Right clicking on a session brings up the context sensitive menu. See
the description below for details on the menu options.

- Right workspace area contains windows which include:
. Tabbed window for each session. The different windows for a session
are shown as different tabs:
. Profiler output table
. Summary table
. GPU Time height plot
. GPU Time width plot
. Profiler counter plot
. Column plot

- Output window - displays standard output & standard error for
the CUDA program which is run. Also some additional status messages
are displayed in this window.

MAIN MENU

"File" menu
|
--- New : Create a new project
The "New project" dialog is opened to choose the
project name and project directory. On OK the
"Session settings" dialog is opened.

|
--- Open : Open an existing project
The "Open project" dialog is opened to select the
profiler project to be opened. On "Open" the
project data for all sessions is loaded and
the profiler data table is displayed.
|
--- Save : Save the current project
The profiler data for the current open project is
saved to the disk.
|
--- Save As : Save the current project as a new project.
The project name & directory can be selected.
The profiler data for the current open project is
saved to the disk.
|
--- Close : Close the current project
The current open project is closed. All profiler session data
is deleted from memory and all open windows are closed.
|
--- Import: Import CUDA profiler output in comma separated format (CSV).
A new session is created in the current project and
imported data is loaded.
|
--- Export: Export CUDA profiler output for the current sesion to a
file in the comma separated format (CSV).

|
--- List of recently opened profiler projects.

|
--- Exit : Exit the cudaprof program


"Profile" menu
|
--- Session settings : Change session settings
|
--- Start : Start CUDA program with profiling enabled


"Session" menu
|
--- Copy settings to current: Copy settings for the current session
as the session settings to be used for
a new profiling session.
|
--- View: Various profiler data viewing options for the current session.
|
--- Analyze profiler counters: Analyze profiler counters values for the current session.
This is same as the profiler table context menu
"Analyze profiler counters" option.
|
--- Delete: Delete the current session.
This is same as the Session context menu "Delete" option.
|
--- Properties: Show the properties for the current session.
This is same as the Session context menu "Properties" option.
|
--- Rename: Rename the current session.


"Session->View" menu
|
--- Summary Table: View summary profiler table for current session.
The summary table has the following columns:
- method name
- number of calls
- total GPU time
- total CPU time
- % age GPU time
- Cumulative counters count columns for each available profiler counters
The rows in the table are sorted in decreasing order of total GPU
time and memcopy is shown as the last row.
|
--- GPU Time Summary plot : View GPU time summary plot for current sesion.
This is same as the Session context menu "GPU Time
Summary plot" option.
|
--- GPU Time Height plot : View GPU time height plot for current session.
This is same as the Session context menu "GPU Time
Height plot" option.
|
--- GPU Time Width plot : View GPU time width plot for current session.
This is same as the Session context menu "GPU Time
Width plot" option.


"Options" menu
|
--- Session view settings: Change session view settings for the
current session
|
--- Default view settings: Change the default view settings to be used
for new sessions
|
--- Height plot: Change global GPU time height plot options.
|
--- Plot Colors: Select colors for plots.
|
--- Show output window: Enable / disable display of output window.
|
--- Session window layout settings: Change settings for display of
multiple session windows.
|
--- Environment variable settings: Change environment variable settings
used by the CUDA program.
|
--- Demangle method names: Enable / disable method name de-mangling.
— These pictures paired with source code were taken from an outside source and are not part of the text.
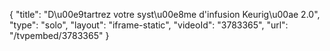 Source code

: {
    "title": "D\u00e9tartrez votre syst\u00e8me d'infusion Keurig\u00ae 2.0",
    "type": "solo",
    "layout": "iframe-static",
    "videoId": "3783365",
    "url": "\/tvpembed\/3783365"
}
"Options->Height Plot" menu
|
--- Use Global Scale: Enable / disable option to use a common global scale
across multiple sessions.

"Options->Plot Colors" menu
|
--- Method Colors: Pop ups a color dialog which can be used to select colors used for
different methods in plots. The colors are saved on application
exit and so they can be used across cudaprof sessions.

"Window" menu
|
--- Close: Close active window
|
--- Close All: Close all open windows
|
--- Tile: Tile all open windows
|
--- Cascade: Cascade all open windows


"Help" menu
|
--- About: Display cudaprof program version and copyright information.


TOOL BARS

File tool bar group:
--- Create a new project: The behaviour is same as the "File->New" menu option
--- Open an existing project: The behaviour is same as the
"File->Open" menu option
--- Save the current project: The behaviour is same as the
File->Save" menu option

Profile tool bar group:
--- Session settings: The behaviour is same as the
"Profile->Session settings" menu option
--- Start profiling: The behaviour is same as the "Profile->Start" menu option

Session tool bar group:
--- Summary table: The behaviour is same as the
"Session->View->Summary table" menu option
--- Summary plot: The behaviour is same as the "Session->View->Summary plot"
menu option
--- GPU time height plot: The behaviour is same as the
"Session->View->GPU time height plot" menu option
--- GPU time width plot: The behaviour is same as the
"Session->View->GPU time width plot" menu option

View options tool bar group has:
--- Session view settings: The behaviour is same as the
"Options->Session View Settings" menu option


DIALOGS
"New project" dialog
--- Project Name: Name of the profiler project

--- Project location: Directory where the project files will be saved


"Session settings" dialog
"Session" Tab
--- Session Name: Name of the profiler session
By default a new session name is chosen
("Session1", "Session2", ...).
This can be changed by the user.

--- Launch: Select the CUDA program to be profiled.

--- Working directory: Select the working directory to be used for running
the CUDA program.

--- Arguments: Command line arguments to be passed to the CUDA program.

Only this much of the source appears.